Il dibattito al senato sulla legge di modifica della 394 sta entrando in una fase in cui è bene avere chiaro cosa si profila rischi inclusi.
Forse è bene ricordare che il primo testo del 2001 -che chiamare proposta di legge è uno sproposito- prevedeva la cancellazione della norma che stabilisce che nei brevi tratti di costa prospicenti alle regioni si possono istituire aree protette marine regionali. La cancellazione della norma avrebbe tagliato fuori le regioni da qualsiasi competenza traslocando armi e bagagli al ministero.
Va detto però che non si trattava di una norma cervellotica dell’ultima ora -resa ancor più cervellotica dal fatto che la si sfoderava nel ventennale della legge quadro.
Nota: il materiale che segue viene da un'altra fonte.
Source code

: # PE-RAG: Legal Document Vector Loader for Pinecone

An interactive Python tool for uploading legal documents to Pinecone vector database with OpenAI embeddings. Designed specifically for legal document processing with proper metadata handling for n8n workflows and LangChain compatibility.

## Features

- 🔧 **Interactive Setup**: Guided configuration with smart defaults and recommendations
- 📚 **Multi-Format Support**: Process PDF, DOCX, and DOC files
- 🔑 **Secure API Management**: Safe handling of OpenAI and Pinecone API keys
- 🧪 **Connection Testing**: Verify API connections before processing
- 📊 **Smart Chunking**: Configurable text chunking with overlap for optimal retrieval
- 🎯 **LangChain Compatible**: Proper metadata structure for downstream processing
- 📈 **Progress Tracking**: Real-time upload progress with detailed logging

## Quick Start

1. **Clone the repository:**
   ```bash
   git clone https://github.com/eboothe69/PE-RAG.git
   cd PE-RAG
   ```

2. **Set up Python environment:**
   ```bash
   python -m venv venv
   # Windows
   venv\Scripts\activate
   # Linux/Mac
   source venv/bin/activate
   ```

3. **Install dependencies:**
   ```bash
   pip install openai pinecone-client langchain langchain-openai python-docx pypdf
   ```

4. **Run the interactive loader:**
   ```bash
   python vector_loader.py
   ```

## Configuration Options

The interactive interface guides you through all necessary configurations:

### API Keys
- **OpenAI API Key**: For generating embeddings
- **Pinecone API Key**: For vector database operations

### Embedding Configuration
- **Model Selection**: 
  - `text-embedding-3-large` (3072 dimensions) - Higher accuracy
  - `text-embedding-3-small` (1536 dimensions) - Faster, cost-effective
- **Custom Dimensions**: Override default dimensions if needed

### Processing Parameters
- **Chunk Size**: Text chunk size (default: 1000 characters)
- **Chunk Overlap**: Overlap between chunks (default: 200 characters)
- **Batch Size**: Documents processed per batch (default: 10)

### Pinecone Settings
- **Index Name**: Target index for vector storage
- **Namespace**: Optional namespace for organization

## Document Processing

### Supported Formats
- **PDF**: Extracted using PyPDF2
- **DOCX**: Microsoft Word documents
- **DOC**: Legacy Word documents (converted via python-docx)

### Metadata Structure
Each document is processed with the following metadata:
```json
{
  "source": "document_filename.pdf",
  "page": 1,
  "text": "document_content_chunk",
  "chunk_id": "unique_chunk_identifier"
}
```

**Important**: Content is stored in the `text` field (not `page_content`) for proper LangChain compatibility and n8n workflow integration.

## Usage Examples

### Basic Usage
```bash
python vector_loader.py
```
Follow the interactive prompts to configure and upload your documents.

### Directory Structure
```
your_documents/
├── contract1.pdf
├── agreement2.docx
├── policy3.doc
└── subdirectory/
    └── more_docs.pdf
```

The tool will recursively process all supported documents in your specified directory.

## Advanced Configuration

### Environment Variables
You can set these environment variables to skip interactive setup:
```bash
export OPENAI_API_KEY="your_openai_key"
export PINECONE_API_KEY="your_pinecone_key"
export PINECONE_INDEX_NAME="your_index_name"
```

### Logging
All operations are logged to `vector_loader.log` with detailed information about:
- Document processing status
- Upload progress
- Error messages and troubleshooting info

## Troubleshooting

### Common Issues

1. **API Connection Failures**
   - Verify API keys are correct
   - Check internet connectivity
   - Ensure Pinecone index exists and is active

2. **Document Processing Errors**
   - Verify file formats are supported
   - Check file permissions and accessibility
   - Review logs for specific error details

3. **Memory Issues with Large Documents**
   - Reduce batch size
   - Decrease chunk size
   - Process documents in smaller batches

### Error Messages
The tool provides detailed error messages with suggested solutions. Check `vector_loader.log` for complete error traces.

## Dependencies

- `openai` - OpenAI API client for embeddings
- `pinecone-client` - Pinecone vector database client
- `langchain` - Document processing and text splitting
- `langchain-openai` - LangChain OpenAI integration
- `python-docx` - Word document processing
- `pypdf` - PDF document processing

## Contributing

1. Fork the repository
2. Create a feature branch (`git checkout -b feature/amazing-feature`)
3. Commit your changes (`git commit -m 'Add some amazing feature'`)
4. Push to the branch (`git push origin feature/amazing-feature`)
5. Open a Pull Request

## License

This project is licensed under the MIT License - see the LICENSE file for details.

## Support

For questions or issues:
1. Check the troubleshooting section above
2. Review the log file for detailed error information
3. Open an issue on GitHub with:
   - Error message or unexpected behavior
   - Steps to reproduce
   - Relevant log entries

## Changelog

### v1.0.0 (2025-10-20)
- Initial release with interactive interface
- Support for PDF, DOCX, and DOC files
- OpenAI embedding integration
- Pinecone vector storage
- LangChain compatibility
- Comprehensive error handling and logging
Già molti anni prima il ministro Ronchi sostenne che la legge quadro prevedeva che i le aree protette marine se confinanti con un parco dovevano essere affidate alla sua gestione ma questo riguardava solo i parchi nazionali. Era una balla come poi dichiarò la Corte dei conti ma lui nel caso del parco di Portofino regionale non gli affidò l’area marina protetta per assegnarla ad un Consorzio di enti locali. Insomma una gestione separata senza senso che contrastava clamorosamente con quelle politiche di integrazione terra-mare che anche la Comunità europea aveva intrapreso.
D’Alì insomma aveva ripescato nel cestino delle cose da buttare l’abrogazione della norma così da evitare storie e opposizioni.
Ora che -5 anni dopo- disponiamo di un testo di legge definibile tale andiamo a vedere che fine hanno fatto le aree protette marine.